Son principal informateur, parmi une centaine, est Georges Tenet, alors le directeur de la CIA à qui l’Administration Bush-Cheney a confié le mandat de mener cette bataille « invisible ». Avec lui, on assiste aux briefings quotidiens d’un président soucieux du détail des opérations et d’un vice-président plus branché sur les paramètres généraux. On constate avec lui l’impossibilité de coordonner le travail des différents organismes (22) chargés de la sécurité du pays et on suit à la trace les opérations de la CIA sur le terrain, en particulier au Pakistan et en Arabie saoudite.
Au final, Ron Suskind donne à voir une organisation assez mal préparée à relever le défi qu’on lui a confié, non pas tant par manque de compétences qu’en raison du cadre dans lequel on la force à travailler, notamment la doctrine du 1 % selon laquelle, si une catastrophe a une chance sur cent de se produire, l’Amérique doit y réagir comme si elle était une certitude. De plus, ce principe demande d’agir vite, en escamotant les étapes nécessaires à l’élaboration de la preuve, démarche jugée trop contraignante. Bref, on frappe d’abord, on pose les questions ensuite.
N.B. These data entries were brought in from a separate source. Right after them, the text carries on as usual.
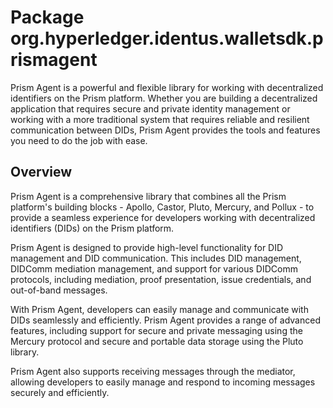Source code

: # Package org.hyperledger.identus.walletsdk.prismagent

Prism Agent is a powerful and flexible library for working with decentralized identifiers on the Prism platform. Whether you are building a decentralized application that requires secure and private identity management or working with a more traditional system that requires reliable and resilient communication between DIDs, Prism Agent provides the tools and features you need to do the job with ease.

## Overview

Prism Agent is a comprehensive library that combines all the Prism platform's building blocks - Apollo, Castor, Pluto, Mercury, and Pollux - to provide a seamless experience for developers working with decentralized identifiers (DIDs) on the Prism platform.

Prism Agent is designed to provide high-level functionality for DID management and DID communication. This includes DID management, DIDComm mediation management, and support for various DIDComm protocols, including mediation, proof presentation, issue credentials, and out-of-band messages.

With Prism Agent, developers can easily manage and communicate with DIDs seamlessly and efficiently. Prism Agent provides a range of advanced features, including support for secure and private messaging using the Mercury protocol and secure and portable data storage using the Pluto library.

Prism Agent also supports receiving messages through the mediator, allowing developers to easily manage and respond to incoming messages securely and efficiently.
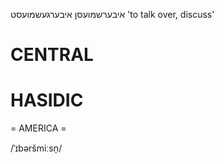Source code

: איבערשמועסן
איבערגעשמועסט
'to talk over, discuss'

CENTRAL
========

HASIDIC
=======
= AMERICA = 

/ˈɪbəršmiːsn̩/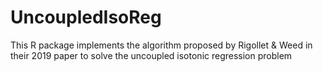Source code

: # UncoupledIsoReg
This R package implements the algorithm proposed by Rigollet &amp; Weed in their 2019 paper to solve the uncoupled isotonic regression problem
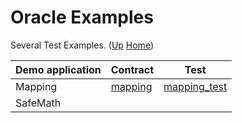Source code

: # Oracle Examples

Several Test Examples. ([Up](..) [Home](..\..))

| Demo application   | Contract        | Test
| ---------          | -----           | ------------
| Mapping            | [mapping]       | [mapping_test]
| SafeMath           |                 |

[mapping]:           https://github.com/web3examples/ethereum/tree/master/test_examples/Mapping.sol
[mapping_test]:      https://github.com/web3examples/ethereum/tree/master/test_examples/Mapping_test.sol
[safemath_test]:     https://github.com/web3examples/ethereum/tree/master/test_examples/SafeMath_test.sol

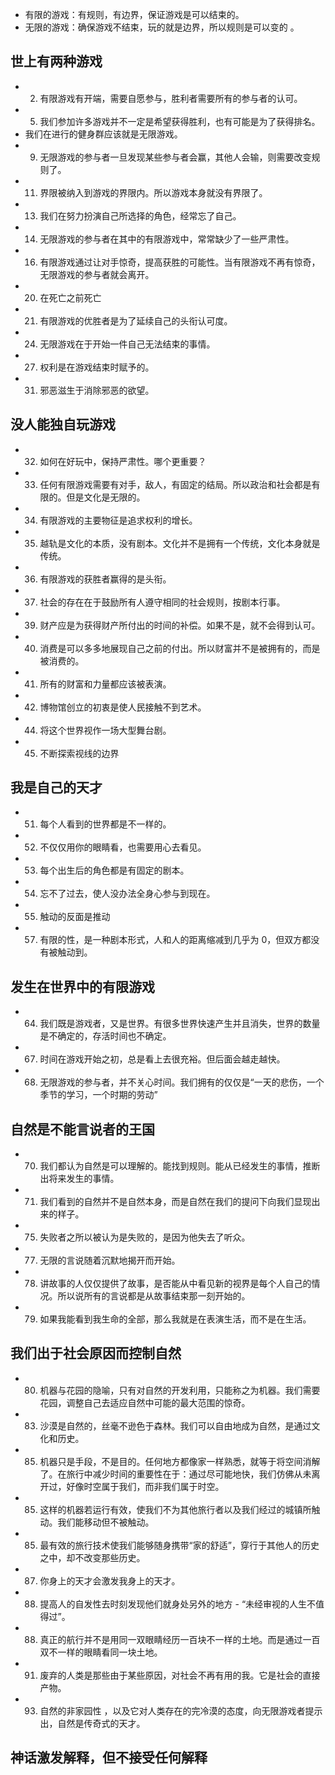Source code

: - 有限的游戏：有规则，有边界，保证游戏是可以结束的。
- 无限的游戏：确保游戏不结束，玩的就是边界，所以规则是可以变的 。
## 世上有两种游戏
- 2. 有限游戏有开端，需要自愿参与，胜利者需要所有的参与者的认可。
- 5. 我们参加许多游戏并不一定是希望获得胜利，也有可能是为了获得排名。
- 我们在进行的健身群应该就是无限游戏。
- 9. 无限游戏的参与者一旦发现某些参与者会赢，其他人会输，则需要改变规则了。
- 11. 界限被纳入到游戏的界限内。所以游戏本身就没有界限了。
- 13. 我们在努力扮演自己所选择的角色，经常忘了自己。
- 14. 无限游戏的参与者在其中的有限游戏中，常常缺少了一些严肃性。
- 16. 有限游戏通过让对手惊奇，提高获胜的可能性。当有限游戏不再有惊奇，无限游戏的参与者就会离开。
- 20. 在死亡之前死亡
- 21. 有限游戏的优胜者是为了延续自己的头衔认可度。
- 24. 无限游戏在于开始一件自己无法结束的事情。
- 27. 权利是在游戏结束时赋予的。
- 31. 邪恶滋生于消除邪恶的欲望。
## 没人能独自玩游戏
- 32. 如何在好玩中，保持严肃性。哪个更重要？
- 33. 任何有限游戏需要有对手，敌人，有固定的结局。所以政治和社会都是有限的。但是文化是无限的。
- 34. 有限游戏的主要物征是追求权利的增长。
- 35. 越轨是文化的本质，没有剧本。文化并不是拥有一个传统，文化本身就是传统。
- 36. 有限游戏的获胜者赢得的是头衔。
- 37. 社会的存在在于鼓励所有人遵守相同的社会规则，按剧本行事。
- 39. 财产应是为获得财产所付出的时间的补偿。如果不是，就不会得到认可。
- 40. 消费是可以多多地展现自己之前的付出。所以财富并不是被拥有的，而是被消费的。
- 41. 所有的财富和力量都应该被表演。
- 42. 博物馆创立的初衷是使人民接触不到艺术。
- 44. 将这个世界视作一场大型舞台剧。
- 45. 不断探索视线的边界
## 我是自己的天才
- 51. 每个人看到的世界都是不一样的。
- 52. 不仅仅用你的眼睛看，也需要用心去看见。
- 53. 每个出生后的角色都是有固定的剧本。
- 54. 忘不了过去，使人没办法全身心参与到现在。
- 55. 触动的反面是推动
- 57. 有限的性，是一种剧本形式，人和人的距离缩减到几乎为 0，但双方都没有被触动到。
## 发生在世界中的有限游戏
- 64. 我们既是游戏者，又是世界。有很多世界快速产生并且消失，世界的数量是不确定的，存活时间也不确定。
- 67. 时间在游戏开始之初，总是看上去很充裕。但后面会越走越快。
- 68. 无限游戏的参与者，并不关心时间。我们拥有的仅仅是“一天的悲伤，一个季节的学习，一个时期的劳动”
## 自然是不能言说者的王国
- 70. 我们都认为自然是可以理解的。能找到规则。能从已经发生的事情，推断出将来发生的事情。
- 71. 我们看到的自然并不是自然本身，而是自然在我们的提问下向我们显现出来的样子。
- 75. 失败者之所以被认为是失败的，是因为他失去了听众。
- 77. 无限的言说随着沉默地揭开而开始。
- 78. 讲故事的人仅仅提供了故事，是否能从中看见新的视界是每个人自己的情况。所以说所有的言说都是从故事结束那一刻开始的。 
- 79. 如果我能看到我生命的全部，那么我就是在表演生活，而不是在生活。
## 我们出于社会原因而控制自然
- 80. 机器与花园的隐喻，只有对自然的开发利用，只能称之为机器。我们需要花园，调整自己去适应自然中可能的最大范围的惊奇。
- 83. 沙漠是自然的，丝毫不逊色于森林。我们可以自由地成为自然，是通过文化和历史。
- 85. 机器只是手段，不是目的。任何地方都像家一样熟悉，就等于将空间消解了。在旅行中减少时间的重要性在于：通过尽可能地快，我们仿佛从未离开过，好像时空属于我们，而非我们属于时空。
- 85. 这样的机器若运行有效，使我们不为其他旅行者以及我们经过的城镇所触动。我们能移动但不被触动。
- 85. 最有效的旅行技术使我们能够随身携带“家的舒适”，穿行于其他人的历史之中，却不改变那些历史。
- 87. 你身上的天才会激发我身上的天才。
- 88. 提高人的自发性去时刻发现他们就身处另外的地方 - “未经审视的人生不值得过”。
- 88. 真正的航行并不是用同一双眼睛经历一百块不一样的土地。而是通过一百双不一样的眼睛看同一块土地。
- 91. 废弃的人类是那些由于某些原因，对社会不再有用的我。它是社会的直接产物。
- 93. 自然的非家园性 ，以及它对人类存在的完冷漠的态度，向无限游戏者提示出，自然是传奇式的天才。
## 神话激发解释，但不接受任何解释
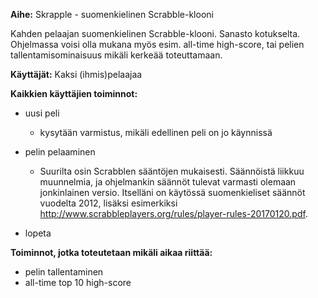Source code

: **Aihe:** Skrapple - suomenkielinen Scrabble-klooni

Kahden pelaajan suomenkielinen Scrabble-klooni. Sanasto kotukselta. Ohjelmassa voisi olla mukana myös esim. all-time high-score, tai pelien tallentamisominaisuus mikäli kerkeää toteuttamaan.

**Käyttäjät:** Kaksi (ihmis)pelaajaa

**Kaikkien käyttäjien toiminnot:**
* uusi peli
  * kysytään varmistus, mikäli edellinen peli on jo käynnissä

* pelin pelaaminen
  * Suurilta osin Scrabblen sääntöjen mukaisesti. Säännöistä liikkuu muunnelmia, ja ohjelmankin säännöt tulevat varmasti olemaan jonkinlainen versio. Itselläni on käytössä suomenkieliset säännöt vuodelta 2012, lisäksi esimerkiksi http://www.scrabbleplayers.org/rules/player-rules-20170120.pdf.
* lopeta

**Toiminnot, jotka toteutetaan mikäli aikaa riittää:**

* pelin tallentaminen
* all-time top 10 high-score
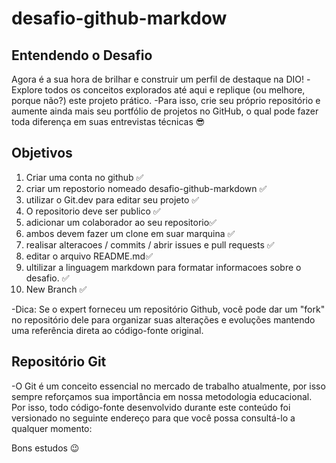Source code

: # desafio-github-markdow
## Entendendo o Desafio
Agora é a sua hora de brilhar e construir um perfil de destaque na DIO! 
-Explore todos os conceitos explorados até aqui e replique (ou melhore, porque não?) este projeto prático. 
-Para isso, crie seu próprio repositório e aumente ainda mais seu portfólio de projetos no GitHub, o qual pode fazer toda diferença em suas entrevistas técnicas 😎
## Objetivos
1. Criar uma conta no github ✅
2. criar um repostorio nomeado desafio-github-markdown ✅
3. utilizar o Git.dev para editar seu projeto ✅
4. O repositorio deve ser publico ✅
5. adicionar um colaborador ao seu repositorio✅
6. ambos devem fazer um clone em suar marquina ✅
7. realisar alteracoes / commits / abrir issues e pull requests ✅
8. editar o arquivo README.md✅
9. ultilizar a linguagem markdown para  formatar  informacoes sobre o desafio. ✅
10. New Branch ✅
    
-Dica: Se o expert forneceu um repositório Github, você pode dar um "fork" no repositório dele para organizar suas alterações e evoluções mantendo uma referência direta ao código-fonte original.

## Repositório Git
-O Git é um conceito essencial no mercado de trabalho atualmente, por isso sempre reforçamos sua importância em nossa metodologia educacional. Por isso, todo código-fonte desenvolvido durante este conteúdo foi versionado no seguinte endereço para que você possa consultá-lo a qualquer momento:

 
Bons estudos 😉
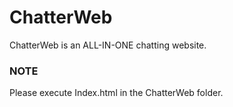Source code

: # ChatterWeb

ChatterWeb is an ALL-IN-ONE chatting website. 


### NOTE
Please execute Index.html in the ChatterWeb folder. 
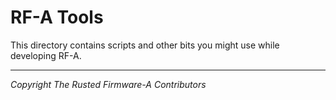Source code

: # RF-A Tools

This directory contains scripts and other bits you might use while developing RF-A.

--------------

*Copyright The Rusted Firmware-A Contributors*
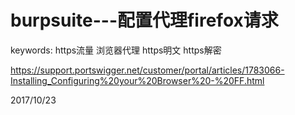 # burpsuite---配置代理firefox请求

keywords: https流量 浏览器代理 https明文 https解密  

https://support.portswigger.net/customer/portal/articles/1783066-Installing_Configuring%20your%20Browser%20-%20FF.html  


2017/10/23  
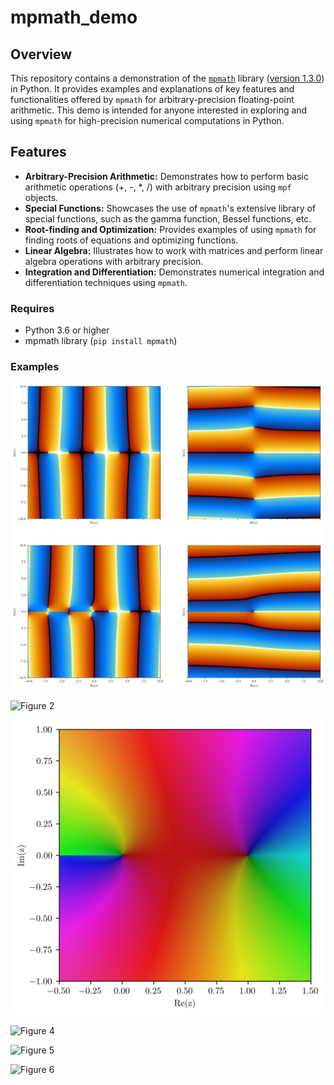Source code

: # mpmath_demo

## Overview

This repository contains a demonstration of the [`mpmath`](https://mpmath.org/) library ([version 1.3.0](https://mpmath.org/doc/current/index.html)) in Python. It provides examples and explanations of key features and functionalities offered by `mpmath` for arbitrary-precision floating-point arithmetic. This demo is intended for anyone interested in exploring and using `mpmath` for high-precision numerical computations in Python.

## Features

* **Arbitrary-Precision Arithmetic:** Demonstrates how to perform basic arithmetic operations (+, -, *, /) with arbitrary precision using `mpf` objects.
* **Special Functions:** Showcases the use of `mpmath`'s extensive library of special functions, such as the gamma function, Bessel functions, etc.
* **Root-finding and Optimization:** Provides examples of using `mpmath` for finding roots of equations and optimizing functions.
* **Linear Algebra:** Illustrates how to work with matrices and perform linear algebra operations with arbitrary precision.
* **Integration and Differentiation:** Demonstrates numerical integration and differentiation techniques using `mpmath`.

### Requires

* Python 3.6 or higher
* mpmath library (`pip install mpmath`)

### Examples

![Figure 1](https://github.com/P-Harvey/mpmapth_demo/blob/main/Figures/bessel_i_j_k_y.png?raw=true)

![Figure 2](https://github.com/P-Harvey/mpmapth_demo/blob/main/Figures/Complex_Sq.png?raw=true)

![Figure 3](https://github.com/P-Harvey/mpmapth_demo/blob/main/Figures/Complex_Log.png?raw=true)

![Figure 4](https://github.com/P-Harvey/mpmapth_demo/blob/main/Figures/Abs_Map_Sq.png?raw=true)

![Figure 5](https://github.com/P-Harvey/mpmapth_demo/blob/main/Figures/Logistics_Map_Sq.png?raw=true)

![Figure 6](https://github.com/P-Harvey/mpmapth_demo/blob/main/Figures/itsaten.png?raw=true)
Livre rigoureux, écrit par un journaliste chevronné, remarquablement bien informé de surcroît, La guerre selon Bush ne nous apprend toutefois rien de spectaculaire. Son grand mérite est de nous faire pénétrer au cœur des forums où se prennent les décisions qui changent la face du monde. Surtout, il révèle les mécanismes qui ont amené une poignée d’individus à convaincre les Américains de s’engager dans une guerre sans honneur, en Irak. Pour qui sait passer par-dessus certaines difficultés de lecture dues à la surabondance d’informations et aux maladresses de la traduction, La guerre selon Bush réserve le rare plaisir d’observer, de très près, l’Histoire en marche.